**Task details**
There is material below. Print exactly the lines starting at the line with "- Use denormalization" and ending at the line with "- CMS G1 ZGC", ends included, and no others.

**The data**
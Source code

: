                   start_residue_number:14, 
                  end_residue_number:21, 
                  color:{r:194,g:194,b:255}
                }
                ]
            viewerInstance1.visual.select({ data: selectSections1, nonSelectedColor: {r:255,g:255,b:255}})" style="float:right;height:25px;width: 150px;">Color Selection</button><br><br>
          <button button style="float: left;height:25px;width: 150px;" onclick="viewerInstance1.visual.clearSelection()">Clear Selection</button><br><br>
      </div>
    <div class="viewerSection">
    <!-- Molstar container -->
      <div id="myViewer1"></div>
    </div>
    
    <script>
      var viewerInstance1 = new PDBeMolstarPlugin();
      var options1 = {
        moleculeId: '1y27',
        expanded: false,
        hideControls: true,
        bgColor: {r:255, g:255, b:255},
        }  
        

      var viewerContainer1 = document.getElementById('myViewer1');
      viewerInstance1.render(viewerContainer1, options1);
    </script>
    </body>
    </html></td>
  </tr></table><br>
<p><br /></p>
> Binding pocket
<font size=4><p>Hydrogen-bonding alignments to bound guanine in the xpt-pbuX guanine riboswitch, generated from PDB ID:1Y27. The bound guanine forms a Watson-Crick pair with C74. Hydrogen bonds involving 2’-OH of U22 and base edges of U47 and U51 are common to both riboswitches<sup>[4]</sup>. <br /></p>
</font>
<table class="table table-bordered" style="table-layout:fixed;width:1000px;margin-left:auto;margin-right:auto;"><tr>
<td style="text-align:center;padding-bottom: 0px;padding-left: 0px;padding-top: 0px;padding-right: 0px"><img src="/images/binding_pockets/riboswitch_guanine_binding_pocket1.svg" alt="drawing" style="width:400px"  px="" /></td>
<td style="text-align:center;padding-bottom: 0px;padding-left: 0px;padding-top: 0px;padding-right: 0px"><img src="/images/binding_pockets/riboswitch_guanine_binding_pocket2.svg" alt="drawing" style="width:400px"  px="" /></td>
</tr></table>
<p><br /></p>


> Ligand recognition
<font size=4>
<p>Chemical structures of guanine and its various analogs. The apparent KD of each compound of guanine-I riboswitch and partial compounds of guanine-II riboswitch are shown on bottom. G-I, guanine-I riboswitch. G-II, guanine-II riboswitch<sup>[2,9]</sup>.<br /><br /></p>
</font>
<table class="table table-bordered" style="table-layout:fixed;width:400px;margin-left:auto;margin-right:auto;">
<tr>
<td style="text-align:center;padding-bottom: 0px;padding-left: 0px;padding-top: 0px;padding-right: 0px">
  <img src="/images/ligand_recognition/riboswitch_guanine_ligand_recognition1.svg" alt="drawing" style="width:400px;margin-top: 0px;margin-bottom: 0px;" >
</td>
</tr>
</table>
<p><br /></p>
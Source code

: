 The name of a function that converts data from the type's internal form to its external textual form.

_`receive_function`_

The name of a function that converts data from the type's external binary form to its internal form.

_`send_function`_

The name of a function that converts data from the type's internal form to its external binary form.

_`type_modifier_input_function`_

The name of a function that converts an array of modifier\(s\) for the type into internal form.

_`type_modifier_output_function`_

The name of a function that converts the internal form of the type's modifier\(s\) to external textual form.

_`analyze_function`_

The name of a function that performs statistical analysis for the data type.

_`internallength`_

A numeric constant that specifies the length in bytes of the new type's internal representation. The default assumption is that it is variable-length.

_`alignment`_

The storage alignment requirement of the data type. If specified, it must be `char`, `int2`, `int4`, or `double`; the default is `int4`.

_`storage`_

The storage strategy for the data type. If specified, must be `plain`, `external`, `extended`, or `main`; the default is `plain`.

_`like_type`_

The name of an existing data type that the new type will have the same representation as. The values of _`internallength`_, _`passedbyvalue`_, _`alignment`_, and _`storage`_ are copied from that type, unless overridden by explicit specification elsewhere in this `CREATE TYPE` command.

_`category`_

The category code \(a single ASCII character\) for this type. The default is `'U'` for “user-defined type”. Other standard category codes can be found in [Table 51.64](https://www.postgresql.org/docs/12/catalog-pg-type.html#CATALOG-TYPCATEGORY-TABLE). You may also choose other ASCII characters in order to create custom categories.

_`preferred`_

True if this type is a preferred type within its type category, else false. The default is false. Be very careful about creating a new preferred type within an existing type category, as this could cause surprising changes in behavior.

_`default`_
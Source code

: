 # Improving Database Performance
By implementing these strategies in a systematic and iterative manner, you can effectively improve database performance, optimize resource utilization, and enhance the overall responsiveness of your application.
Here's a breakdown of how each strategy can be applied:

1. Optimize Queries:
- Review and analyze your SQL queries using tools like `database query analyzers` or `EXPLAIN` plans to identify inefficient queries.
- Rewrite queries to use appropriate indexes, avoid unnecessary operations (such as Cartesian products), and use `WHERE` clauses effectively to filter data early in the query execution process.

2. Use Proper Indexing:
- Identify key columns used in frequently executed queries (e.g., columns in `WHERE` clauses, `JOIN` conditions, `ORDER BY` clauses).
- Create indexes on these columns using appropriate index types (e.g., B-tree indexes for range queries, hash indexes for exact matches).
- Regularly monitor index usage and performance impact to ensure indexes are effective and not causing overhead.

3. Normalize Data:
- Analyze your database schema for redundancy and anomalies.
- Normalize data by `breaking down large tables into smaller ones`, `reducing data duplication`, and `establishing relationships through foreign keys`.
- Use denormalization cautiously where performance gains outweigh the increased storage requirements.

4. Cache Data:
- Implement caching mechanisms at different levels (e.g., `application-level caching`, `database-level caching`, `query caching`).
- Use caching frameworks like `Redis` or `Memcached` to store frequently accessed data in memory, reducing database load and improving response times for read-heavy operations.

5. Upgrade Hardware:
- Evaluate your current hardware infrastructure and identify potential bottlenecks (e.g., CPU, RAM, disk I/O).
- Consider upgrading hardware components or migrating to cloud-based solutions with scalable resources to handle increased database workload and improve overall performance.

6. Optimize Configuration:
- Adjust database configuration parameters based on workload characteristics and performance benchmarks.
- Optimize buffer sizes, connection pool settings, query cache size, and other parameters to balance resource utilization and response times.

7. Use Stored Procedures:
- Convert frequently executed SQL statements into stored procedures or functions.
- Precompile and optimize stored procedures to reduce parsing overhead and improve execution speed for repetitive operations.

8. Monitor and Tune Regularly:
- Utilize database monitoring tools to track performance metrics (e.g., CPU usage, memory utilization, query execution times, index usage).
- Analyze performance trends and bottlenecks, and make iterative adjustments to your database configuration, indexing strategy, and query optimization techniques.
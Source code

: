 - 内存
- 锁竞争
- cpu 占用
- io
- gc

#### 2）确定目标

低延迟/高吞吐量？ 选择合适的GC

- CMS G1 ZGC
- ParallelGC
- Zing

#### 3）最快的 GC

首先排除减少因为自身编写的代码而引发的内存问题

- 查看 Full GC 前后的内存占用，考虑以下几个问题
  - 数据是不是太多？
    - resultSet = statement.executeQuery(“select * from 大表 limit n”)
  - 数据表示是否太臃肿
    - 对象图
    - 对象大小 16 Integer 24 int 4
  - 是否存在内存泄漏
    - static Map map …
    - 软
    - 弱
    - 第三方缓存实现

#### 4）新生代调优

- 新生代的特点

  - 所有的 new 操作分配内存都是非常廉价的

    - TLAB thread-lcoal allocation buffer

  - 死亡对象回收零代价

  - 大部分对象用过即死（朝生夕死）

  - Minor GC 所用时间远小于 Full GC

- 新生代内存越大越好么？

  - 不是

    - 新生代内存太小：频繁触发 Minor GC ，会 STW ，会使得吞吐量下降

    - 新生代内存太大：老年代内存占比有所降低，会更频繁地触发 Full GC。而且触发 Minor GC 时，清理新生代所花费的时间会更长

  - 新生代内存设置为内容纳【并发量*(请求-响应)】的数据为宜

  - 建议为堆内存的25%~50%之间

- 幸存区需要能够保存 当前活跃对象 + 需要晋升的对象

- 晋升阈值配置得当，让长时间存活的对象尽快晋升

**Exercise result**
- Use denormalization cautiously where performance gains outweigh the increased storage requirements.

4. Cache Data:
- Implement caching mechanisms at different levels (e.g., `application-level caching`, `database-level caching`, `query caching`).
- Use caching frameworks like `Redis` or `Memcached` to store frequently accessed data in memory, reducing database load and improving response times for read-heavy operations.

5. Upgrade Hardware:
- Evaluate your current hardware infrastructure and identify potential bottlenecks (e.g., CPU, RAM, disk I/O).
- Consider upgrading hardware components or migrating to cloud-based solutions with scalable resources to handle increased database workload and improve overall performance.

6. Optimize Configuration:
- Adjust database configuration parameters based on workload characteristics and performance benchmarks.
- Optimize buffer sizes, connection pool settings, query cache size, and other parameters to balance resource utilization and response times.

7. Use Stored Procedures:
- Convert frequently executed SQL statements into stored procedures or functions.
- Precompile and optimize stored procedures to reduce parsing overhead and improve execution speed for repetitive operations.

8. Monitor and Tune Regularly:
- Utilize database monitoring tools to track performance metrics (e.g., CPU usage, memory utilization, query execution times, index usage).
- Analyze performance trends and bottlenecks, and make iterative adjustments to your database configuration, indexing strategy, and query optimization techniques.
Source code

: - 内存
- 锁竞争
- cpu 占用
- io
- gc

#### 2）确定目标

低延迟/高吞吐量？ 选择合适的GC

- CMS G1 ZGC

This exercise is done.